The First Lady of Satire

(1st century Rome)

Satire existed all the way back in Jesus times, but it was different from the satire we have today. Ancient Romans didn’t have McSweeney's or The Onion or anything like that.

Instead, satire took the form of poems that could range from light-hearted to downright vicious.

The genre was invented by a dude named Lucilius and was typically formatted in dactylic hexameter.

What in the ever-loving heck is dactylic hexameter?!

It’s the same structure you see in epics like the Iliad and the Odyssey. It is complicated to explain and honestly, who gives a shit?

Among the Satire Boys’ Club, there was one awesome lady kicking ass and taking names.

That was Sulpicia.

Yale classics scholar Amy Richlin describes her as “a lost Roman satirist, the only woman writer associated with any comic genre in antiquity.”

The ONLY known member of the ancient lady laughter literati! Whaaaaa!!

One of the sad things about being the first female satirist in recorded history is that we know very little about her life or her writing.

Only TWO lines of her work remain today. The rest has been lost to the ages. TWO LINES!

I mean, it was two thousand years ago, and nobody was going around being like “hey, we have to preserve this woman’s work for future generations!”

In the two lines that still exist, Sulpicia describes herself lying in bed with her husband, “stripped bare.”

That’s it! That’s all that’s left! It’s not even funny!

Thankfully, other writers and historians of the time knew all about Sulpicia, and THEY wrote about HER. And some of those writings still exist! So we have a bit more insight from the following folks...

Roman poet Martial said that Sulpicia “teaches chaste and proper loves, games, delights, frivolities. One who judges her songs rightly will say no woman is naughtier.”

A couple hundred years after her death, someone includes Sulpicia in a long poem that lists all the famous writers of the time and mentions her “sweet talking joke.”
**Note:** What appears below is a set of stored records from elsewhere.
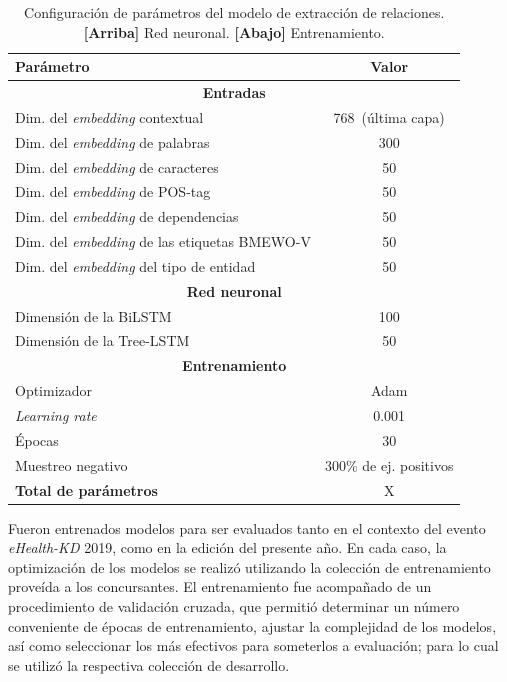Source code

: \begin{table}[tb]\centering
	\begin{tabular}{lc}
		\hline
		\textbf{Parámetro} & \textbf{Valor} \\
		\hline
		\hline
		\multicolumn{2}{c}{\textbf{Entradas}}\\
		\hline
		\hline
		Dim. del \textit{embedding} contextual & 768~(última capa)\\
		Dim. del \textit{embedding} de palabras & 300\\
		Dim. del \textit{embedding} de caracteres & 50\\
		Dim. del \textit{embedding} de POS-tag & 50\\
		Dim. del \textit{embedding} de dependencias & 50\\
		Dim. del \textit{embedding} de las etiquetas BMEWO-V & 50\\
		Dim. del \textit{embedding} del tipo de entidad & 50\\
		
		\hline
		\hline
		\multicolumn{2}{c}{\textbf{Red neuronal}}\\
		\hline
		\hline
		
		Dimensión de la BiLSTM & 100\\
		Dimensión de la Tree-LSTM & 50\\
		
		\hline
		\hline
		\multicolumn{2}{c}{\textbf{Entrenamiento}}\\
		\hline
		\hline
		
		Optimizador & Adam\\
		\textit{Learning rate} & 0.001\\
		Épocas & 30\\
		Muestreo negativo & 300\% de ej. positivos\\
		
		\hline
		\hline
		
		\textbf{Total de parámetros} & X\\
		
		\hline
		
	\end{tabular}
	
	\caption{Configuración de parámetros del modelo de extracción de relaciones. \textbf{[Arriba]} Red neuronal. \textbf{[Abajo]} Entrenamiento.}\label{table:params_taskB}
	
\end{table}
		
Fueron entrenados modelos para ser evaluados tanto en el contexto del evento \textit{eHealth-KD} 2019, como en la edición del presente año.
En cada caso, la optimización de los modelos se realizó utilizando la colección de entrenamiento proveída a los concursantes.
El entrenamiento fue acompañado de un procedimiento de validación cruzada, que permitió determinar un número conveniente de épocas de entrenamiento, ajustar la complejidad de los modelos, así como seleccionar los más efectivos para someterlos a evaluación; para lo cual se utilizó la respectiva colección de desarrollo.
Sidonius Apollinaris called Sulpicia “inimitable,” which is extra hilarious, because it’s thought by some that Juvenal, the famous woman-hating satirist, might have actually imitated (cough cough STOLEN) some of Sulpicia’s work and passed it off as his own.

Oh, the irony!

But we have Sulpicia to thank for being the first satirical female writer on record. THANK YOU, SULPICIA!